▶ Records
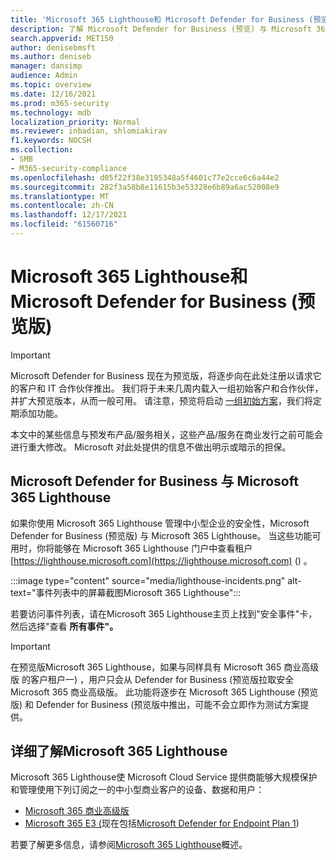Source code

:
 ```yaml
---
title: 'Microsoft 365 Lighthouse和 Microsoft Defender for Business (预览版) '
description: 了解 Microsoft Defender for Business (预览) 与 Microsoft 365 Lighthouse
search.appverid: MET150
author: denisebmsft
ms.author: deniseb
manager: dansimp
audience: Admin
ms.topic: overview
ms.date: 12/16/2021
ms.prod: m365-security
ms.technology: mdb
localization_priority: Normal
ms.reviewer: inbadian, shlomiakirav
f1.keywords: NOCSH
ms.collection:
- SMB
- M365-security-compliance
ms.openlocfilehash: d05f22f38e3195348a5f4601c77e2cce6c6a44e2
ms.sourcegitcommit: 282f3a58b8e11615b3e53328e6b89a6ac52008e9
ms.translationtype: MT
ms.contentlocale: zh-CN
ms.lasthandoff: 12/17/2021
ms.locfileid: "61560716"
---
```

# <a name="microsoft-365-lighthouse-and-microsoft-defender-for-business-preview"></a>Microsoft 365 Lighthouse和 Microsoft Defender for Business (预览版) 

> [!IMPORTANT]
> Microsoft Defender for Business 现在为预览版，将逐步向在此处注册以请求[](https://aka.ms/mdb-preview)它的客户和 IT 合作伙伴推出。 我们将于未来几周内载入一组初始客户和合作伙伴，并扩大预览版本，从而一般可用。 请注意，预览将启动 [一组初始方案](mdb-tutorials.md#try-these-preview-scenarios)，我们将定期添加功能。
> 
> 本文中的某些信息与预发布产品/服务相关，这些产品/服务在商业发行之前可能会进行重大修改。 Microsoft 对此处提供的信息不做出明示或暗示的担保。 

## <a name="microsoft-defender-for-business-integrates-with-microsoft-365-lighthouse"></a>Microsoft Defender for Business 与 Microsoft 365 Lighthouse

如果你使用 Microsoft 365 Lighthouse 管理中小型企业的安全性，Microsoft Defender for Business (预览版) 与 Microsoft 365 Lighthouse。 当这些功能可用时，你将能够在 Microsoft 365 Lighthouse 门户中查看租户 [https://lighthouse.microsoft.com](https://lighthouse.microsoft.com) () 。 

:::image type="content" source="media/lighthouse-incidents.png" alt-text="事件列表中的屏幕截图Microsoft 365 Lighthouse":::

若要访问事件列表，请在Microsoft 365 Lighthouse主页上找到"安全事件"卡，然后选择"查看 **所有事件"。** 

> [!IMPORTANT]
> 在预览版Microsoft 365 Lighthouse，如果与同样具有 Microsoft 365 商业高级版 的客户租户一) ，用户只会从 Defender for Business (预览版拉取安全Microsoft 365 商业高级版。 此功能将逐步在 Microsoft 365 Lighthouse (预览版) 和 Defender for Business (预览版中推出，可能不会立即作为测试方案提供。

## <a name="learn-more-about-microsoft-365-lighthouse"></a>详细了解Microsoft 365 Lighthouse

Microsoft 365 Lighthouse使 Microsoft Cloud Service 提供商能够大规模保护和管理使用下列订阅之一的中小型商业客户的设备、数据和用户：

- [Microsoft 365 商业高级版](../../admin/admin-overview/what-is-microsoft-365.md)
- [Microsoft 365 E3 (](../../enterprise/microsoft-365-overview.md)现在包括[Microsoft Defender for Endpoint Plan 1](../defender-endpoint/defender-endpoint-plan-1.md)) 

若要了解更多信息，请参阅[Microsoft 365 Lighthouse](../../lighthouse/m365-lighthouse-overview.md)概述。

▶ Problem details
Match on "Lighthouse和" and report each line of the data above that has it.

▶ Response
title: 'Microsoft 365 Lighthouse和 Microsoft Defender for Business (预览版) '
# <a name="microsoft-365-lighthouse-and-microsoft-defender-for-business-preview"></a>Microsoft 365 Lighthouse和 Microsoft Defender for Business (预览版) 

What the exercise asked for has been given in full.